Insiden keselamatan yang terjadi pada pasien terbagi menjadi Kejadian Tidak Diharapkan (KTD), Kejadian Nyaris Cedera (KNC), Kejadian Tidak Cedera (KTC), Kondisi Potensial Cedera (KPC) dan Kejadiaan Sentinel (KKPRS, 2015, pp. 5–6). Kejadian sentinel adalah suatu Kejadian Tidak Diharapkan (KTD) yang mengakibatkan kematian atau cedera yang sangat serius; biasanya digunakan untuk kejadian yang sangat tidak diharapkan atau
diterima (KKPRS, 2015, p. 6). The Joint Commission mendapatkan laporan kejadian sentinel dengan jumlah bervariasi yaitu jumlah insiden yang dimulai pada tahun 2014 memiliki jumlah 763 insiden, dan mengalami peningkatan pada tahun 2015 dengan jumlah 934 insiden, lalu mengalami penurunan pada tahun 2016 dengan jumlah 824 insiden dan terakhir pada tahun 2017 dengan jumlah 805 insiden. Kejadian sentinel yang dilaporkan kepada The Joint Commission tahun 2017 terdapat enam kejadian sentinel yaitu kesalahan tranfusi berjumlah lima insiden, keterlambatan dalam perawatan berjumlah 66 insiden, kesalahan pengobatan berjumlah 32 insiden, salah-pasien salah-posisi salah-prosedur berjumlah 95 insiden, komplikasi operasi/paska operasi berjumlah 19 insiden dan jatuh berjumlah 114 insiden (TJC, 2018, p. 1).
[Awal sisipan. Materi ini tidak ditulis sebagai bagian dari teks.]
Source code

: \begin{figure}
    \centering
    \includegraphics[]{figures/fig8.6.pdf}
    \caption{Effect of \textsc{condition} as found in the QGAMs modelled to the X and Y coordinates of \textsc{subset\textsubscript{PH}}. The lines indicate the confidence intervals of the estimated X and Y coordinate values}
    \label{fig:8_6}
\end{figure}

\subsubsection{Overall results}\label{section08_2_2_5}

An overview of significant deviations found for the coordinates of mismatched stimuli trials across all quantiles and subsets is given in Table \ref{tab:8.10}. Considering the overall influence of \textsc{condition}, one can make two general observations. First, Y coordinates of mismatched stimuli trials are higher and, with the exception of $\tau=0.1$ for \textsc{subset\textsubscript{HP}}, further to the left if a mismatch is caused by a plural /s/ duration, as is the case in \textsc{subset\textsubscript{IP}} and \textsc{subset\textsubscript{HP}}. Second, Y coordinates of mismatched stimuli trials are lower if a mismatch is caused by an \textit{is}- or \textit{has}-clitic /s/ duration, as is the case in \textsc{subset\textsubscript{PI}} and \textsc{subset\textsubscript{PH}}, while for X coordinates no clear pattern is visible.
Data tentang insiden keselamatan pasien di Indonesia masih dikategorikan langka untuk ditemukan. Data dari tim Keselamatan Pasien Rumah Sakit (KP-RS) di Rumah Sakit Pusat Angkatan Darat (RSPAD) Gatot Subroto tahun 2016 didapatkan ketepatan identifikasi pasien masih 80% dan keamanan obat yang perlu diwaspadai (high alert) masih 85% dan belum mencapai target yang ditentukan yaitu 100%, serta total insiden keselamatan pasien berjumlah 171 insiden (Sakinah, Wigati dan Pawelas, 2017, p. 146). Data dari Tim Peningkatan Mutu dan Keselamatan Pasien (PMKP) Rumah Sakit Panti Waluya Malang tahun 2016 didapatkan Kejadian Tidak Cedera (KTC) sebesar 36,84% yang meliputi salah rute pemberian obat, pasien jatuh, salah memberikan informasi harga kamar, dan infeksi luka operasi, serta Kejadian Potensial Cedera (KPC) sebesar 21,05% yang meliputi kesalahan pemberian
identitas sampel oleh perawat (Pambudi, 2018, p. 733). Rumah sakit “X”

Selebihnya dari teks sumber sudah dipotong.